** Opening INPUT RECORDS block **

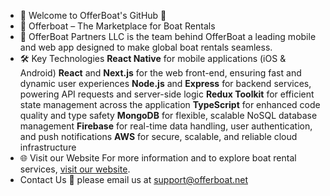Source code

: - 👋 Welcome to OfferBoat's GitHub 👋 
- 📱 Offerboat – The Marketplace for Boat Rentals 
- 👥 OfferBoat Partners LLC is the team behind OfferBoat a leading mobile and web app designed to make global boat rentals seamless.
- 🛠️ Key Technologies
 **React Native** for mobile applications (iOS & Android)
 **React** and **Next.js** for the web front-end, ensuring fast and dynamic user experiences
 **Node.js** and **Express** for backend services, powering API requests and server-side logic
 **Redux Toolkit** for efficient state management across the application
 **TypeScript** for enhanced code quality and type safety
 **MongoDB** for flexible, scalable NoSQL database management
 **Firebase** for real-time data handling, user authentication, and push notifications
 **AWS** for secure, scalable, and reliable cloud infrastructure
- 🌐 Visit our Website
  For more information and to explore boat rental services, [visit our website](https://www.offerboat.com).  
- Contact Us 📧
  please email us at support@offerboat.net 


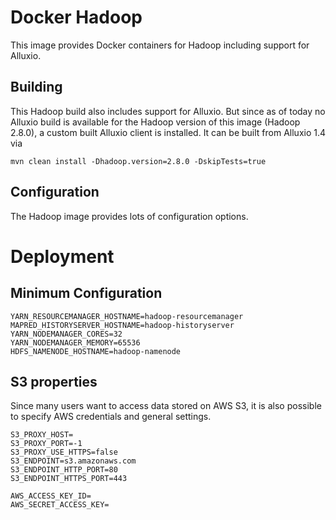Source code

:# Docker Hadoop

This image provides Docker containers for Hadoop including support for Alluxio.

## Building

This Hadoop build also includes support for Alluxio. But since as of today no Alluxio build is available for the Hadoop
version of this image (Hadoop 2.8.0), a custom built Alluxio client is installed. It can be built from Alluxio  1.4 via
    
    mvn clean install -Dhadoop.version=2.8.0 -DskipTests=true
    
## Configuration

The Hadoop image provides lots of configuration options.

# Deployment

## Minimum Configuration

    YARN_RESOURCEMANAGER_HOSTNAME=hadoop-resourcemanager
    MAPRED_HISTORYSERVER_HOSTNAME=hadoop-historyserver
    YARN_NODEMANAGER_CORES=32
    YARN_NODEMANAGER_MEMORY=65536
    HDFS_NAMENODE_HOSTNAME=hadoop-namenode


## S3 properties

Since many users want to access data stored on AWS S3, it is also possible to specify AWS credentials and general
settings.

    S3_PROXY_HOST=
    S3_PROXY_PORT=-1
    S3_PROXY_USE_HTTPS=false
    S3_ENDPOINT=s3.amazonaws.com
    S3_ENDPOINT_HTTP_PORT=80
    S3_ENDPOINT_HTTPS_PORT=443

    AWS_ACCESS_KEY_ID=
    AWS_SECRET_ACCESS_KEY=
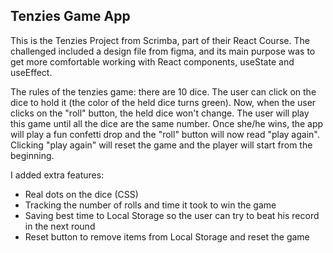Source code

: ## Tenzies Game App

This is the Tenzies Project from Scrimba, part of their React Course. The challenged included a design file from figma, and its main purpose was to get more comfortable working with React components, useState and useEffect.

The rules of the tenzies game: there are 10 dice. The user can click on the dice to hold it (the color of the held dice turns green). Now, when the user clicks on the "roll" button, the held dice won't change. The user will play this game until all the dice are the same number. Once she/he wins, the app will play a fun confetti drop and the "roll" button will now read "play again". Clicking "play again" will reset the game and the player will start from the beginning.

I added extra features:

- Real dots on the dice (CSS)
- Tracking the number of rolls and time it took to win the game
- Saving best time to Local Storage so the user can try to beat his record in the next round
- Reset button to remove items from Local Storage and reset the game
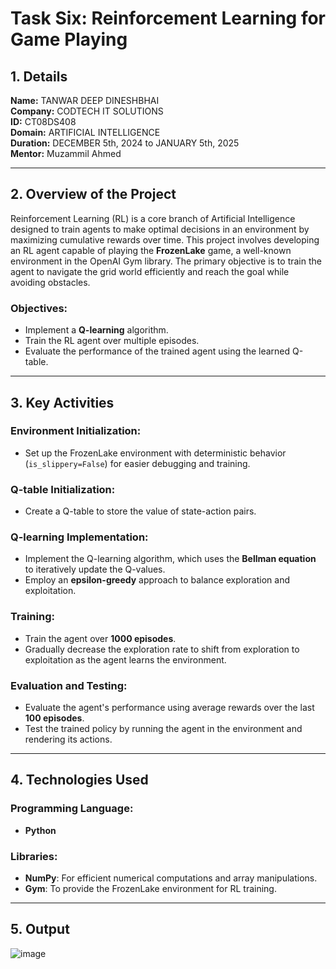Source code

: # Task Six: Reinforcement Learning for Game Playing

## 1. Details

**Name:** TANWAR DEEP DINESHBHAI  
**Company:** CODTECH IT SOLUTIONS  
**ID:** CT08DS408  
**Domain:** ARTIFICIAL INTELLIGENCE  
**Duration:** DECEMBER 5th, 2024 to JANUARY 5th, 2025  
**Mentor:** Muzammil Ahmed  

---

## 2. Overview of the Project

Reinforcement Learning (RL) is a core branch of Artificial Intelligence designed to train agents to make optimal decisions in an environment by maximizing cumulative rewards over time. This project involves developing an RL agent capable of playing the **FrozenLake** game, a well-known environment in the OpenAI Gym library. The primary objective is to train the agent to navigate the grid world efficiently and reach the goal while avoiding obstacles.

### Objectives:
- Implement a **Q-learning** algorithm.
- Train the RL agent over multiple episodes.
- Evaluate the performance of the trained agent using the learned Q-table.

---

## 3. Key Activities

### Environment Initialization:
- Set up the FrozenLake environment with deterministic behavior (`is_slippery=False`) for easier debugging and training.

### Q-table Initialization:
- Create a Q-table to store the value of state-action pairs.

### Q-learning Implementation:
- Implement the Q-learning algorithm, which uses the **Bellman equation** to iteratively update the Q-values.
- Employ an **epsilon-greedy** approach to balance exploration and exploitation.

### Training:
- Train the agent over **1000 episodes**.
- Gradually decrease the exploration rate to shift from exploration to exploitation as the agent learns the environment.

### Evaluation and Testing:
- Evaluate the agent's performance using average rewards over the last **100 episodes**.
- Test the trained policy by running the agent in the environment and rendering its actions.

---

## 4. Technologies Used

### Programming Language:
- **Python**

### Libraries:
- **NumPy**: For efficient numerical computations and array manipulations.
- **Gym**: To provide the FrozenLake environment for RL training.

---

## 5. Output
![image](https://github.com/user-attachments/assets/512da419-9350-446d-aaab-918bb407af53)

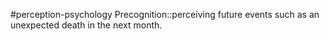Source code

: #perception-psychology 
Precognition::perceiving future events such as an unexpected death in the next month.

** Closing INPUT RECORDS block **

:: TASK TO COMPLETE ::
Filter the entries down to the lines that hold "trained". Copy those lines.

:: RESULT ::
- Evaluate the performance of the trained agent using the learned Q-table.
- Test the trained policy by running the agent in the environment and rendering its actions.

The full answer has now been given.